What the exercise asks:
Copy every line of the material precisely.
--- Supplied material ---
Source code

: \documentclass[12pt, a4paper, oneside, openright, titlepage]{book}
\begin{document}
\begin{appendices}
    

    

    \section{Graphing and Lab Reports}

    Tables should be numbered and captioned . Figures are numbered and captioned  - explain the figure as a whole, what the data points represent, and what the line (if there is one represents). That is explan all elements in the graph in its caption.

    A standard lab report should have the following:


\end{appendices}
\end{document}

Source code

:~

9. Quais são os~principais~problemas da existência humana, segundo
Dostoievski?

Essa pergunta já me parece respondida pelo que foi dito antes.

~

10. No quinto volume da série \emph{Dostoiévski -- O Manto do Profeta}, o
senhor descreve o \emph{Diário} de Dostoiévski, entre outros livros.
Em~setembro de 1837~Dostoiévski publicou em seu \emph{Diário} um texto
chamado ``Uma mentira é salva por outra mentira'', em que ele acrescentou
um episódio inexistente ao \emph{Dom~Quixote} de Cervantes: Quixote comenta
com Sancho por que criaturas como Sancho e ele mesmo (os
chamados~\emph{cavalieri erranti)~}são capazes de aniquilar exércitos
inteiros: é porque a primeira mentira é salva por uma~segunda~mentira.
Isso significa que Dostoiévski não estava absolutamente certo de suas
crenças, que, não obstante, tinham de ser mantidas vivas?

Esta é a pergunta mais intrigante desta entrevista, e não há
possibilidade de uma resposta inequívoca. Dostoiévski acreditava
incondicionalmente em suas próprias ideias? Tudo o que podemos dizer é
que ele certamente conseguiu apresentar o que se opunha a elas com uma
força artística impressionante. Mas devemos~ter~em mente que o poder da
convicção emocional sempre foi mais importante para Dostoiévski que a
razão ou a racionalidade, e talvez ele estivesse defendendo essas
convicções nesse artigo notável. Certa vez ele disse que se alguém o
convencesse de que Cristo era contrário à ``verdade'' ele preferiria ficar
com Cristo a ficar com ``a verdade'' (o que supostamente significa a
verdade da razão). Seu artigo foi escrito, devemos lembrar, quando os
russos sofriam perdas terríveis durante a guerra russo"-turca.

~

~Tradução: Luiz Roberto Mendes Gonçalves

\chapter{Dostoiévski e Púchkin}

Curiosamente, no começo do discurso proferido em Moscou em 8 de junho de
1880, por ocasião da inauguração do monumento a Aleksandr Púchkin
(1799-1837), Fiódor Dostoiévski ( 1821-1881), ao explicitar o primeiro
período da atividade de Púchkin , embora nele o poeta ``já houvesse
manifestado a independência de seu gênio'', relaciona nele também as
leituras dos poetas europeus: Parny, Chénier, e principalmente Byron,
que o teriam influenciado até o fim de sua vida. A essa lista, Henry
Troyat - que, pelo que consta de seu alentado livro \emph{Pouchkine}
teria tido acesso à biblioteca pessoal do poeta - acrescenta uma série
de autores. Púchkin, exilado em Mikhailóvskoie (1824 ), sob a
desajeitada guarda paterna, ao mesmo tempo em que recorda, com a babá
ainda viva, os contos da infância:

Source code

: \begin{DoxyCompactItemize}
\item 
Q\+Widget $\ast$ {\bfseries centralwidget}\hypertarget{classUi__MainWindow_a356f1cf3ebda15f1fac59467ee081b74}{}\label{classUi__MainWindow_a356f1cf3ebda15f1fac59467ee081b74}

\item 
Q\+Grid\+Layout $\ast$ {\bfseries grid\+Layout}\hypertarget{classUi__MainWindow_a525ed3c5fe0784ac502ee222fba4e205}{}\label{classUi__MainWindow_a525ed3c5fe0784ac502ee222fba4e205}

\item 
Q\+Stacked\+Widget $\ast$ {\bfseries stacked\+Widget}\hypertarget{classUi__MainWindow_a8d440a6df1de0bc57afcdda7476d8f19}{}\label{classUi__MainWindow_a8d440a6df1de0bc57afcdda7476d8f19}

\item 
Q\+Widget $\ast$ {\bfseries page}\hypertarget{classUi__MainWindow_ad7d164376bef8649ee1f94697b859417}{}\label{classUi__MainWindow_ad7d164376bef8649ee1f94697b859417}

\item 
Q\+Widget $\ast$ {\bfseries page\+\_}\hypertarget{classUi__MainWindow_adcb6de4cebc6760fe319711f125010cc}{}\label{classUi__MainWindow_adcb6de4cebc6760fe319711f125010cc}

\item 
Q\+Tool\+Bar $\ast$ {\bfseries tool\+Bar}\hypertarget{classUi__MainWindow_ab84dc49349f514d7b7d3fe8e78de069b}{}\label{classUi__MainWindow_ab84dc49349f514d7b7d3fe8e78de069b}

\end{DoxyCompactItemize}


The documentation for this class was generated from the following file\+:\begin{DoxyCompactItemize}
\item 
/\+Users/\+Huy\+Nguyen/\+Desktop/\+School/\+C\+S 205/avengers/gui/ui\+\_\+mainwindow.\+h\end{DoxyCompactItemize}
---
Output below:
Source code

: \documentclass[12pt, a4paper, oneside, openright, titlepage]{book}
\begin{document}
\begin{appendices}
    

    

    \section{Graphing and Lab Reports}

    Tables should be numbered and captioned . Figures are numbered and captioned  - explain the figure as a whole, what the data points represent, and what the line (if there is one represents). That is explan all elements in the graph in its caption.

    A standard lab report should have the following:


\end{appendices}
\end{document}

Source code

:~

9. Quais são os~principais~problemas da existência humana, segundo
Dostoievski?

Essa pergunta já me parece respondida pelo que foi dito antes.

~

10. No quinto volume da série \emph{Dostoiévski -- O Manto do Profeta}, o
senhor descreve o \emph{Diário} de Dostoiévski, entre outros livros.
Em~setembro de 1837~Dostoiévski publicou em seu \emph{Diário} um texto
chamado ``Uma mentira é salva por outra mentira'', em que ele acrescentou
um episódio inexistente ao \emph{Dom~Quixote} de Cervantes: Quixote comenta
com Sancho por que criaturas como Sancho e ele mesmo (os
chamados~\emph{cavalieri erranti)~}são capazes de aniquilar exércitos
inteiros: é porque a primeira mentira é salva por uma~segunda~mentira.
Isso significa que Dostoiévski não estava absolutamente certo de suas
crenças, que, não obstante, tinham de ser mantidas vivas?

Esta é a pergunta mais intrigante desta entrevista, e não há
possibilidade de uma resposta inequívoca. Dostoiévski acreditava
incondicionalmente em suas próprias ideias? Tudo o que podemos dizer é
que ele certamente conseguiu apresentar o que se opunha a elas com uma
força artística impressionante. Mas devemos~ter~em mente que o poder da
convicção emocional sempre foi mais importante para Dostoiévski que a
razão ou a racionalidade, e talvez ele estivesse defendendo essas
convicções nesse artigo notável. Certa vez ele disse que se alguém o
convencesse de que Cristo era contrário à ``verdade'' ele preferiria ficar
com Cristo a ficar com ``a verdade'' (o que supostamente significa a
verdade da razão). Seu artigo foi escrito, devemos lembrar, quando os
russos sofriam perdas terríveis durante a guerra russo"-turca.

~

~Tradução: Luiz Roberto Mendes Gonçalves

\chapter{Dostoiévski e Púchkin}

Curiosamente, no começo do discurso proferido em Moscou em 8 de junho de
1880, por ocasião da inauguração do monumento a Aleksandr Púchkin
(1799-1837), Fiódor Dostoiévski ( 1821-1881), ao explicitar o primeiro
período da atividade de Púchkin , embora nele o poeta ``já houvesse
manifestado a independência de seu gênio'', relaciona nele também as
leituras dos poetas europeus: Parny, Chénier, e principalmente Byron,
que o teriam influenciado até o fim de sua vida. A essa lista, Henry
Troyat - que, pelo que consta de seu alentado livro \emph{Pouchkine}
teria tido acesso à biblioteca pessoal do poeta - acrescenta uma série
de autores. Púchkin, exilado em Mikhailóvskoie (1824 ), sob a
desajeitada guarda paterna, ao mesmo tempo em que recorda, com a babá
ainda viva, os contos da infância:

Source code

: \begin{DoxyCompactItemize}
\item 
Q\+Widget $\ast$ {\bfseries centralwidget}\hypertarget{classUi__MainWindow_a356f1cf3ebda15f1fac59467ee081b74}{}\label{classUi__MainWindow_a356f1cf3ebda15f1fac59467ee081b74}

\item 
Q\+Grid\+Layout $\ast$ {\bfseries grid\+Layout}\hypertarget{classUi__MainWindow_a525ed3c5fe0784ac502ee222fba4e205}{}\label{classUi__MainWindow_a525ed3c5fe0784ac502ee222fba4e205}

\item 
Q\+Stacked\+Widget $\ast$ {\bfseries stacked\+Widget}\hypertarget{classUi__MainWindow_a8d440a6df1de0bc57afcdda7476d8f19}{}\label{classUi__MainWindow_a8d440a6df1de0bc57afcdda7476d8f19}

\item 
Q\+Widget $\ast$ {\bfseries page}\hypertarget{classUi__MainWindow_ad7d164376bef8649ee1f94697b859417}{}\label{classUi__MainWindow_ad7d164376bef8649ee1f94697b859417}

\item 
Q\+Widget $\ast$ {\bfseries page\+\_}\hypertarget{classUi__MainWindow_adcb6de4cebc6760fe319711f125010cc}{}\label{classUi__MainWindow_adcb6de4cebc6760fe319711f125010cc}

\item 
Q\+Tool\+Bar $\ast$ {\bfseries tool\+Bar}\hypertarget{classUi__MainWindow_ab84dc49349f514d7b7d3fe8e78de069b}{}\label{classUi__MainWindow_ab84dc49349f514d7b7d3fe8e78de069b}

\end{DoxyCompactItemize}


The documentation for this class was generated from the following file\+:\begin{DoxyCompactItemize}
\item 
/\+Users/\+Huy\+Nguyen/\+Desktop/\+School/\+C\+S 205/avengers/gui/ui\+\_\+mainwindow.\+h\end{DoxyCompactItemize}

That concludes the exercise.